The United Nations Framework Convention on Climate Change's 21st Conference of the Parties, which took place in Paris this month, resulted in a historic treaty – 'the Paris Agreement' – between 195 nations to combat climate change and unleash actions and investment towards a low carbon, resilient and sustainable future.
The Paris Agreement attempts to offer protection to small low-lying islands such as the Cayman Islands, by laying out plans to keep global warming to "well below 2 degrees Celsius above pre-industrial levels" and pursue efforts to limit the increase to 1.5 degrees Celsius.
Minister of Environment Wayne Panton says the agreement will provide a guiding framework for Cayman on further steps to reduce its carbon footprint.

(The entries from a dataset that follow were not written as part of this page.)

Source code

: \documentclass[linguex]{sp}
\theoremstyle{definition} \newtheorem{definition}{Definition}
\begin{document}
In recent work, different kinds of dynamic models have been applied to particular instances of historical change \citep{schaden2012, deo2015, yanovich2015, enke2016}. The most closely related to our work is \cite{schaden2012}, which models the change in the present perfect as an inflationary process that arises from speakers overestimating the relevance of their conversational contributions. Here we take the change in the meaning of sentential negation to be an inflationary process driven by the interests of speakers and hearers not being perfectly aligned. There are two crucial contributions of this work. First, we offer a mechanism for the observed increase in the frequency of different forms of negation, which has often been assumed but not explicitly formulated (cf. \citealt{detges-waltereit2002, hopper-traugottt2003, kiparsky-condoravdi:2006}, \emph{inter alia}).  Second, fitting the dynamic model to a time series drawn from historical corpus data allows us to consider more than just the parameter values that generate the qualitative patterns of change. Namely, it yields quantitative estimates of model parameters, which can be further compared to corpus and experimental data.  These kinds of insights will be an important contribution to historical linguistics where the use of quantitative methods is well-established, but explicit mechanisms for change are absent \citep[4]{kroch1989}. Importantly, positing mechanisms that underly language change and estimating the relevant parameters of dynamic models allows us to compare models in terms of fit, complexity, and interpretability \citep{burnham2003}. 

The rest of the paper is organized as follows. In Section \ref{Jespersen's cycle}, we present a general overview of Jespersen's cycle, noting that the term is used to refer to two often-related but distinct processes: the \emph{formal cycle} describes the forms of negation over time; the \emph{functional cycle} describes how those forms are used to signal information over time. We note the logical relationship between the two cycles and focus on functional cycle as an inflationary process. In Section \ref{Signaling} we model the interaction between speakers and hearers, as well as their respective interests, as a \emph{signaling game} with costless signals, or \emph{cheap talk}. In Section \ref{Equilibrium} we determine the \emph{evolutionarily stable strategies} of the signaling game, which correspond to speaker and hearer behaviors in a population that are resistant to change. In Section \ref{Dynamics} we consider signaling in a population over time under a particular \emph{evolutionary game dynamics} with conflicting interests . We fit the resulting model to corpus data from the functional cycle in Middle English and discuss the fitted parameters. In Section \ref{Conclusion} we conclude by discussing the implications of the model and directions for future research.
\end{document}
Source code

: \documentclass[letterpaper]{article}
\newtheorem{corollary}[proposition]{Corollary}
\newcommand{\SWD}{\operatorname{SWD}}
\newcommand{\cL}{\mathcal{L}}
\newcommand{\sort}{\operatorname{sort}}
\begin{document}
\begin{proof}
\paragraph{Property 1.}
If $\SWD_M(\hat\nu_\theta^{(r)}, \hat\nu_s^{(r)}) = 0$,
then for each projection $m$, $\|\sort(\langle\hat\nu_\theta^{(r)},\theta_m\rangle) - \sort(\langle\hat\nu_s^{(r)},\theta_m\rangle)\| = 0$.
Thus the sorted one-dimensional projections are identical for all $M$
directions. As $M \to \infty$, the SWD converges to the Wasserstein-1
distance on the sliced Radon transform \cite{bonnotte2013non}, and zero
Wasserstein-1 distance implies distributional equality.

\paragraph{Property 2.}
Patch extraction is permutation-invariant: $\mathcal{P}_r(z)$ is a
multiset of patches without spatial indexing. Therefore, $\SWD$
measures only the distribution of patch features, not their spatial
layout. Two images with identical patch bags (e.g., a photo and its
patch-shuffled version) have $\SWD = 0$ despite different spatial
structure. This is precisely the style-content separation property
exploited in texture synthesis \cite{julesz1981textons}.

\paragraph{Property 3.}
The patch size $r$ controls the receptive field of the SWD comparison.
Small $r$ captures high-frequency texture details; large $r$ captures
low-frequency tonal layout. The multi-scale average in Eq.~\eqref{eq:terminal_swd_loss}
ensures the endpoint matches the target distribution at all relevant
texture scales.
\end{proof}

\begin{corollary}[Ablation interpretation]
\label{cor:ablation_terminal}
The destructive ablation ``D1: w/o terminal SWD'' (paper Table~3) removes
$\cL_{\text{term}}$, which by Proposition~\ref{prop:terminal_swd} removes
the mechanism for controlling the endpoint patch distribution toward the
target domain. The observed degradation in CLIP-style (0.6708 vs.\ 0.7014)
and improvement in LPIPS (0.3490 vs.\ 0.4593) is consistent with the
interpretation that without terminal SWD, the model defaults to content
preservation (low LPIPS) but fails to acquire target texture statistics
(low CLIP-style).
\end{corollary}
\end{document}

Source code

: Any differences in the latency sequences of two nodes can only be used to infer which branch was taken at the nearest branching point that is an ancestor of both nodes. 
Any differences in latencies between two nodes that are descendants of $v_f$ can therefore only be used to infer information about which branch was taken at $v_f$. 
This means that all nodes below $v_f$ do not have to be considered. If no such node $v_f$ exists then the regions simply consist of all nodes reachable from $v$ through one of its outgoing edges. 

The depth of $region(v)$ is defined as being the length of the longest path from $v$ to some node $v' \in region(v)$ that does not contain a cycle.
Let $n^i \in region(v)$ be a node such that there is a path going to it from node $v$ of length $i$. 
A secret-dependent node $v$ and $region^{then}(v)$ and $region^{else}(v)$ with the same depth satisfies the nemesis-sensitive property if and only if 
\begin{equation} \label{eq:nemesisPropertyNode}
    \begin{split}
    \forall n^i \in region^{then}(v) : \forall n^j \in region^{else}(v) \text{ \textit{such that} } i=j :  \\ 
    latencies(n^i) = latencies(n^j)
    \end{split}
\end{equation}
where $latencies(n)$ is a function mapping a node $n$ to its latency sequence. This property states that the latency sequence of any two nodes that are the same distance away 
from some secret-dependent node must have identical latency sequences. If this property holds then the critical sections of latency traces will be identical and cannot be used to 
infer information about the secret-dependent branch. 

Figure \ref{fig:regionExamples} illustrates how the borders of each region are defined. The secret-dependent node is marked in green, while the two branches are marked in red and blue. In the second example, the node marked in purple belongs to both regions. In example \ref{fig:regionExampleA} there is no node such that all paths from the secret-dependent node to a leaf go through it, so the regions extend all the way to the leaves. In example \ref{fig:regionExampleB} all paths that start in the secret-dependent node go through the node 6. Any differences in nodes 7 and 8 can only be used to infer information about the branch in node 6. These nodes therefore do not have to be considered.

'The treaty calls for a special report in 2018 on the impacts of global warming of 1.5 °C and that report could provide some important information for Cayman in terms of the measures needed to address the effects of climate change', he said.
'Prior to the Agreement, the Cayman Islands Government had planned a review of its National Energy Policy. The treaty will impact our efforts to refine the local framework and enable more avenues to reduce greenhouse gas emissions'.
Cabinet recently took the decision to request that the United Kingdom include Cayman in its ratification of the second commitment period of the Kyoto Protocol (KP2), which runs until 31 December 2020. Under KP2 , the UK has a reduction target of 16% by 2020, compared with 2005 levels for emissions. Cayman is obligated to continue providing information to the UK on local measures to reduce emissions and adapt to climate change.
In addition to the energy policy, Government currently has a draft national climate change policy. Both policies will be the two instruments to help guide the establishment of greenhouse gas reduction targets and the methods of achieving the agreed reductions, as well as identify actions needed to adapt to climate change.
The draft National Climate Change Policy (2011) and National Energy Policy will be undergoing a review and update in early 2016.
'Policies relating to energy security and climate change are intimately linked as they both seek to reduce our current reliance on carbon-based energy production and for the Cayman Islands, one is as essential as the other', Minister Panton said.
Both the Minister and the DoE Director Gina Ebanks-Petrie are hopeful that the Paris Agreement will encourage Cayman to make greater strides in reducing its carbon footprint.
'To date, actions to reduce greenhouse gas emissions and adapt to climate change have not been a focus of national policy. This will need to change if we are to make any meaningful progress on the issues surrounding climate change', Mrs Ebanks-Petrie said.